In "Theorizing Religion" this morning, we got all tied in knots by this passage in Ludwig Feuerbach's The Essence of Christianity (1841):
Each planet has its own sun. The Sun which lights and warms Uranus has no physical (only an astronomical, scientific) existence for the Earth; and not only does the Sun appear different, but it really is another sun on Uranus than on the Earth. The relation of the Sun to the Earth is therefore at the same time a relation of the Earth to itself, or to its own nature, for the measure of the size and of the intensity of light which the Sun possesses as the object of the Earth is the measure of the distance which determines the peculiar nature of the Earth. Hence each plane has in its sun the mirror of its own nature.
Feuerbach uses this illustration to make a point about theism: that everything human beings have said or thought about God is really about human nature.

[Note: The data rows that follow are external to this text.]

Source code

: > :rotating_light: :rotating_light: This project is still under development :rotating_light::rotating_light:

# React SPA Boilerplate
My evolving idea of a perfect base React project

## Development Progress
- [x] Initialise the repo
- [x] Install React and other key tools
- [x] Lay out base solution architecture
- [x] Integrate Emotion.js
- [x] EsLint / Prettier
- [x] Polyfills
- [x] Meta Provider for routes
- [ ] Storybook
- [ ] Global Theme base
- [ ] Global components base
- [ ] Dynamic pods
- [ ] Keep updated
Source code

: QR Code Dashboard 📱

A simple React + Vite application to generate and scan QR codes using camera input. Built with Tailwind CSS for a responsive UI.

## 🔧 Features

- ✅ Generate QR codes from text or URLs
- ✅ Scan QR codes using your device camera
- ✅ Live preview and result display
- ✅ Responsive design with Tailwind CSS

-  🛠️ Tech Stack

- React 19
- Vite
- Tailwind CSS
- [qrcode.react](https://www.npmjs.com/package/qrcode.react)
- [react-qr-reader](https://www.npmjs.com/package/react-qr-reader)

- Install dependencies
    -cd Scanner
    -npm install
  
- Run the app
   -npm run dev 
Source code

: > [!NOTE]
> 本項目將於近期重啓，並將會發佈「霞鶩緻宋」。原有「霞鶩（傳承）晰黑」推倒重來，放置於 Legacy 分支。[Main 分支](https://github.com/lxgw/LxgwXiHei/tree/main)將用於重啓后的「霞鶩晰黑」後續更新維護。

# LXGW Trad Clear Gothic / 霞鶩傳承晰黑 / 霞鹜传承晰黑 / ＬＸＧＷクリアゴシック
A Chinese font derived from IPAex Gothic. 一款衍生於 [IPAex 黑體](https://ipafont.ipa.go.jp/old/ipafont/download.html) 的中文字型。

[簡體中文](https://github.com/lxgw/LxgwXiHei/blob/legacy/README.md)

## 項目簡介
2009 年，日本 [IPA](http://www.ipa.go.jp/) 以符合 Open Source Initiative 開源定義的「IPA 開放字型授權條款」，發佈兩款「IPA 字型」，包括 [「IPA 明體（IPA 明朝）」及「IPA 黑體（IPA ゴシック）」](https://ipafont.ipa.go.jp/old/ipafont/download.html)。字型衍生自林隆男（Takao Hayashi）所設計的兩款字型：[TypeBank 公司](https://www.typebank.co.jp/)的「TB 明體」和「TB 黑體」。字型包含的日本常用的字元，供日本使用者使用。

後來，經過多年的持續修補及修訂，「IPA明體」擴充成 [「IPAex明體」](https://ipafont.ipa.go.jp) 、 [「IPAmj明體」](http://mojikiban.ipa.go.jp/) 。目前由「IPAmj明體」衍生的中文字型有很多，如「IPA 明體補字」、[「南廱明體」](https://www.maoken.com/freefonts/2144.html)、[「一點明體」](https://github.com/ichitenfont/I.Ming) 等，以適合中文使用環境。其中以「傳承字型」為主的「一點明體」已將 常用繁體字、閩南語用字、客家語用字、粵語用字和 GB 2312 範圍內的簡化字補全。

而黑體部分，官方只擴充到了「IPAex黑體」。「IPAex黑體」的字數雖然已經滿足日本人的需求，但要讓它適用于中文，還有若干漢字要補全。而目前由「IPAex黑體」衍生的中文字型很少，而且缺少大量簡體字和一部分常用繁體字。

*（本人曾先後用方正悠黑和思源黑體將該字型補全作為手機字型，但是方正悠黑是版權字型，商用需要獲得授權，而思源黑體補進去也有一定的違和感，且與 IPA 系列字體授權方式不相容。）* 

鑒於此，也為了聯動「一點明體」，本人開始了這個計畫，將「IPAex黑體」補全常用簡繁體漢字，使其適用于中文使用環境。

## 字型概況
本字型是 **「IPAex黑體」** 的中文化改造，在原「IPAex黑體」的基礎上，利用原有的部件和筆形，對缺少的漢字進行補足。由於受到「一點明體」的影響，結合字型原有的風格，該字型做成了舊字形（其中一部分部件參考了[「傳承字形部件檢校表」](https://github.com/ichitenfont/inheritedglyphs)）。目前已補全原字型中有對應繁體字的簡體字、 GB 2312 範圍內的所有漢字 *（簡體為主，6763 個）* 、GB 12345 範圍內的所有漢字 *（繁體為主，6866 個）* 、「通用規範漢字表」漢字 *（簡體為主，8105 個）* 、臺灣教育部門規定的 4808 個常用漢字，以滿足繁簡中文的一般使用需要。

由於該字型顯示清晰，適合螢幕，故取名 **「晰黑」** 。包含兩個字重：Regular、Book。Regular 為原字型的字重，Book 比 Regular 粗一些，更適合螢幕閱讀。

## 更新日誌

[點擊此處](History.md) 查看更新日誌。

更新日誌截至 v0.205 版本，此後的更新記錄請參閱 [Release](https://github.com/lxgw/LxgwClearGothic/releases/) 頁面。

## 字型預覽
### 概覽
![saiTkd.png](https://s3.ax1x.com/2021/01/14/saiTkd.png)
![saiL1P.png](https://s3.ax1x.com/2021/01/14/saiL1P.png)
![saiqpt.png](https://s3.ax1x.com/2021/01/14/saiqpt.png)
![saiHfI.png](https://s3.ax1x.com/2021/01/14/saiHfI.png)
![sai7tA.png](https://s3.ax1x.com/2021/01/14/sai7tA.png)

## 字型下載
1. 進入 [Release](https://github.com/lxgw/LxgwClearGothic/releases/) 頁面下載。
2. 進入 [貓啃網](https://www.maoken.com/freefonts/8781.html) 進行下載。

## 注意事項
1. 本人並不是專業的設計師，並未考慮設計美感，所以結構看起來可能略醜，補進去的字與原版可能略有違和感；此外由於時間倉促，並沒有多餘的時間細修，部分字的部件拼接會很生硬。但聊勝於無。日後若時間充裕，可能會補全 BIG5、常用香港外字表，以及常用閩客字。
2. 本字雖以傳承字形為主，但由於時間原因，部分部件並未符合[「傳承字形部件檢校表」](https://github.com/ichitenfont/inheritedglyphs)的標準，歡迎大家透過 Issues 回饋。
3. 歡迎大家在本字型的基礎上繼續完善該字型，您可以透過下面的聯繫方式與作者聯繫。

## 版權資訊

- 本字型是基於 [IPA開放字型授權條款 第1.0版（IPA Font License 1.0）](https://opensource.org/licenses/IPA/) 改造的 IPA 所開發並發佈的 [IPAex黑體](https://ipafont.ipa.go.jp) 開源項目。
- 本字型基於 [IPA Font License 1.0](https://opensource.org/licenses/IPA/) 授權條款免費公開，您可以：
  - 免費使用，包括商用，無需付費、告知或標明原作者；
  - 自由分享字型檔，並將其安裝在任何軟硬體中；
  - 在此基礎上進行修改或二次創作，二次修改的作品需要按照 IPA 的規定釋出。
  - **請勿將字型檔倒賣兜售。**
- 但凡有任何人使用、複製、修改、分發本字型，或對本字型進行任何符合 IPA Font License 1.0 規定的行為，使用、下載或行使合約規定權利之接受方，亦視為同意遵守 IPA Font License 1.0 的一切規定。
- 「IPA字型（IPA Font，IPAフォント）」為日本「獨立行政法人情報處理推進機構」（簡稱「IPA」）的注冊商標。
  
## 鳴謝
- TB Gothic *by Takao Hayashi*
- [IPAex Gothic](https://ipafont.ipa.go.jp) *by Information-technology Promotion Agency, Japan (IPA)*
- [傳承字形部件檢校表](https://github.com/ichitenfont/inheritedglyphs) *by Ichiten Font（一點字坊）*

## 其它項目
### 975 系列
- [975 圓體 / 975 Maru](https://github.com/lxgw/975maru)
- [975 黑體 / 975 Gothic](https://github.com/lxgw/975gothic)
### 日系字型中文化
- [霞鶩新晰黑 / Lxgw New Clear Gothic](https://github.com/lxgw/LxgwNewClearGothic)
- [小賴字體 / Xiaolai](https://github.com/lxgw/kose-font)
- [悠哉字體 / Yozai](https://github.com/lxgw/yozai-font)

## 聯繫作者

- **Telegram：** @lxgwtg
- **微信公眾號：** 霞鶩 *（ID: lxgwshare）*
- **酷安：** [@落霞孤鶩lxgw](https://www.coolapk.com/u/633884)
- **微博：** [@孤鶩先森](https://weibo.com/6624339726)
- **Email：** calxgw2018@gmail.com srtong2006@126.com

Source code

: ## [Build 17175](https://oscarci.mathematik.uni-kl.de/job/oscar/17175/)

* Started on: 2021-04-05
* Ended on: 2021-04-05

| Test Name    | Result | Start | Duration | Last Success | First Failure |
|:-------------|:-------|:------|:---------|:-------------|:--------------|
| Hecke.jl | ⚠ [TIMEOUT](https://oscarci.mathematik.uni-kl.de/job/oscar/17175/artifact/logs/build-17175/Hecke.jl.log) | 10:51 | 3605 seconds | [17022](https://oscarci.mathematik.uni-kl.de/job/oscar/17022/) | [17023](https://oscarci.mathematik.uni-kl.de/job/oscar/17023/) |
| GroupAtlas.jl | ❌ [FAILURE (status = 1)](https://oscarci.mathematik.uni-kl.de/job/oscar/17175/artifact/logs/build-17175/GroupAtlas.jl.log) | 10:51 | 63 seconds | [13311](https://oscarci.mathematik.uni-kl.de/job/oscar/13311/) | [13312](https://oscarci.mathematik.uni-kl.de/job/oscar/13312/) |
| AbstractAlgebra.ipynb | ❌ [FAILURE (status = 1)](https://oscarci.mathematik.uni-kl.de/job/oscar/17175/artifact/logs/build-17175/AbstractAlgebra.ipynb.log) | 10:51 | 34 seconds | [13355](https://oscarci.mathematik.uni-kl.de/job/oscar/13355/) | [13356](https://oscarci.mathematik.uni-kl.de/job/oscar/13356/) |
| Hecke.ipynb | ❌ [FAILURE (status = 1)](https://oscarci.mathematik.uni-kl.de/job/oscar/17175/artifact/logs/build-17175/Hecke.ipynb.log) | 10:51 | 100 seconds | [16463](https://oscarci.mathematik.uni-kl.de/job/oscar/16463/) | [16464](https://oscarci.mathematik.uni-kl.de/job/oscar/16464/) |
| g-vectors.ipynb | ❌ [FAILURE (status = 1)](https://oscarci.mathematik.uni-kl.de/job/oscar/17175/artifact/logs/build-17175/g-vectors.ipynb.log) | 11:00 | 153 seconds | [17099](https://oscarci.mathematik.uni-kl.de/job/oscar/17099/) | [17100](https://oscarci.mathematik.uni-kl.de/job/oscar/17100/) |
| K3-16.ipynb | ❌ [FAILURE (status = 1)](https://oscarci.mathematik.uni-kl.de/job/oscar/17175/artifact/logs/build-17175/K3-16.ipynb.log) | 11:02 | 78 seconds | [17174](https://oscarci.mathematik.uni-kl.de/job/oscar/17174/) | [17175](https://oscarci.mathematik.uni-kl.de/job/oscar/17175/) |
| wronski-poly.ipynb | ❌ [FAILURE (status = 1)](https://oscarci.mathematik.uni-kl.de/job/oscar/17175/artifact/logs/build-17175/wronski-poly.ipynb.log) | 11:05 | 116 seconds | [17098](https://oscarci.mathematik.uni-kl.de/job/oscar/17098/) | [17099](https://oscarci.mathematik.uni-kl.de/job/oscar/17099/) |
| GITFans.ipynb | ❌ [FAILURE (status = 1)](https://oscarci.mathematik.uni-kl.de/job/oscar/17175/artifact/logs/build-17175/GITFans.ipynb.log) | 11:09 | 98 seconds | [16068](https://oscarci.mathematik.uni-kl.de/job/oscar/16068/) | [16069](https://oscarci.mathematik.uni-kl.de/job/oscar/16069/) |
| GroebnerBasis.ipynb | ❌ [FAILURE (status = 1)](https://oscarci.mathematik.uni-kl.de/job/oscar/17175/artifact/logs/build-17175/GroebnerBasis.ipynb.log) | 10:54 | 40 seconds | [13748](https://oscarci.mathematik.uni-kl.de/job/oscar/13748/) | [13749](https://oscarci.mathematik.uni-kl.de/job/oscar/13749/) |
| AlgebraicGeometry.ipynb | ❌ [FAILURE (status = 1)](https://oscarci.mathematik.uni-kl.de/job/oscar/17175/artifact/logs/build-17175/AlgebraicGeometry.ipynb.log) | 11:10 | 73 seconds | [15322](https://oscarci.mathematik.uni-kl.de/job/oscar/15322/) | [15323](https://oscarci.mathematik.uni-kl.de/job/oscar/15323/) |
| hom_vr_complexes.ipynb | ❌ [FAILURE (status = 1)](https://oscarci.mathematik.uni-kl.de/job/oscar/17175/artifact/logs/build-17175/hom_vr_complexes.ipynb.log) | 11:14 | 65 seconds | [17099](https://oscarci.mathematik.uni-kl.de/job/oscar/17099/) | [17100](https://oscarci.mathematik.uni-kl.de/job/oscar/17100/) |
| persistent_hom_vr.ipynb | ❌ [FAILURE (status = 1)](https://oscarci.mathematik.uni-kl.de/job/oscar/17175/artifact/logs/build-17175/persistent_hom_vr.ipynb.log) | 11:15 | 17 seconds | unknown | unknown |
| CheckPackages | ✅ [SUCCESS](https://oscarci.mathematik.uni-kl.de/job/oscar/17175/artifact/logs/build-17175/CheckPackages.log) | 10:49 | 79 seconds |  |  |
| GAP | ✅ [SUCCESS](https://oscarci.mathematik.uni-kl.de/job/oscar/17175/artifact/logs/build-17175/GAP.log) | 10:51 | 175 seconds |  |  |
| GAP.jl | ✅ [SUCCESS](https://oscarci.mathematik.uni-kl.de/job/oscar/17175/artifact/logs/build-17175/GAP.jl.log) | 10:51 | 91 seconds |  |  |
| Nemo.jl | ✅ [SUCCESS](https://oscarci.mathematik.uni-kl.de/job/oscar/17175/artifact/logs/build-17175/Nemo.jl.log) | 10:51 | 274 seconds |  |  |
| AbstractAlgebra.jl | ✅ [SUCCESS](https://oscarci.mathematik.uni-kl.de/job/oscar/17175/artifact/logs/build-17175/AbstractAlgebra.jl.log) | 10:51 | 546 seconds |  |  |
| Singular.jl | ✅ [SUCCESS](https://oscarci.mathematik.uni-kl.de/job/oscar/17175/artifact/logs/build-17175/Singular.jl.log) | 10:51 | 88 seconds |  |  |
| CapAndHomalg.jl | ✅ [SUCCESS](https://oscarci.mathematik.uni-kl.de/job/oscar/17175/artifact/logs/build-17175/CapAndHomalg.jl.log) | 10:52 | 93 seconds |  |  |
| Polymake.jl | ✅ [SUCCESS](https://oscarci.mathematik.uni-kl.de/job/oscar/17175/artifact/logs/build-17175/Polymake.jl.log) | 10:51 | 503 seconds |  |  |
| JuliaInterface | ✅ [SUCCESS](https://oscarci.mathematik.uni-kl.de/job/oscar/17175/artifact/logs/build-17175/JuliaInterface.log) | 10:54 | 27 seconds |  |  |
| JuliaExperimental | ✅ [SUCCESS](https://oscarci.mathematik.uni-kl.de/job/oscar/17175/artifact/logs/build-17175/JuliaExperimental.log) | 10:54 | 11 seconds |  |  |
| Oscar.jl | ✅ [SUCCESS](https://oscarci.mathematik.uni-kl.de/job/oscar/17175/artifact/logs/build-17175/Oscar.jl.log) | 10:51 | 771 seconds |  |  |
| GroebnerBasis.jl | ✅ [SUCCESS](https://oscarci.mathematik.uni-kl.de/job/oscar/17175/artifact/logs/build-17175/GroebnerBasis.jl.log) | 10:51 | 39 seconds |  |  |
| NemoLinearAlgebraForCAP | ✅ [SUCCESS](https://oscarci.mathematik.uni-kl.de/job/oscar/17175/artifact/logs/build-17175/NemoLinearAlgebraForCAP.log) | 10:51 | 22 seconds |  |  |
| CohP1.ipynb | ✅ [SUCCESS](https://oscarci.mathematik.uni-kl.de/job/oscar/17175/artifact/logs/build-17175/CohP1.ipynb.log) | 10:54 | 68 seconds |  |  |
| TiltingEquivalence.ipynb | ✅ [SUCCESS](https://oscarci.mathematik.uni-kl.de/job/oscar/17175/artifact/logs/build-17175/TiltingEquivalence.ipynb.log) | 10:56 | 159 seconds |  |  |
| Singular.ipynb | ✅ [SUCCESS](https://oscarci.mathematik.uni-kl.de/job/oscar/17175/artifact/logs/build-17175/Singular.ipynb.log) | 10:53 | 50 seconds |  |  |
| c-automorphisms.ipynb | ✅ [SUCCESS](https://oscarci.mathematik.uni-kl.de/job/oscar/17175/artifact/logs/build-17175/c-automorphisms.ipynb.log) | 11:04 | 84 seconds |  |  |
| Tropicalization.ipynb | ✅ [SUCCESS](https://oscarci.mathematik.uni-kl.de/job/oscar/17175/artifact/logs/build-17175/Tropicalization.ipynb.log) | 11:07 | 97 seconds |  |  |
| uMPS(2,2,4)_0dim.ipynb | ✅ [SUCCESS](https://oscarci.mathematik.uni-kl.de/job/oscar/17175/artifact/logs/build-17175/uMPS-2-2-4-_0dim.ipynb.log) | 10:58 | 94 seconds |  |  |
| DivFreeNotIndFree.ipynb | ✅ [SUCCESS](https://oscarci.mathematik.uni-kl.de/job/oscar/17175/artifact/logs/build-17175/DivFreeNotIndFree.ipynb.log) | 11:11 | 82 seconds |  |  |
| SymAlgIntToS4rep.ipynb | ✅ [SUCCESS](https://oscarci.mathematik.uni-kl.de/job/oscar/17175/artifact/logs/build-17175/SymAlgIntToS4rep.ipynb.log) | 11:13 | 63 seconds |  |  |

Some of the students claimed to love the analogy, and the point. Somewhat more critical students noted that the analogy doesn't work, since Feuerbach is arguing there is no God, while there'd not be even the distance of Earth to Sun without the Sun (not to mention all the other things we'd be without, without the Sun): "he's a crappy atheist," said one student.
("Sans Soleil," by the way, is the name of a brilliant and iconoclastic film by Chris Marker, substantially but not perhaps primarily about Japan, which has no relation whatever with Feuerbach - but which has recently come out on DVD.)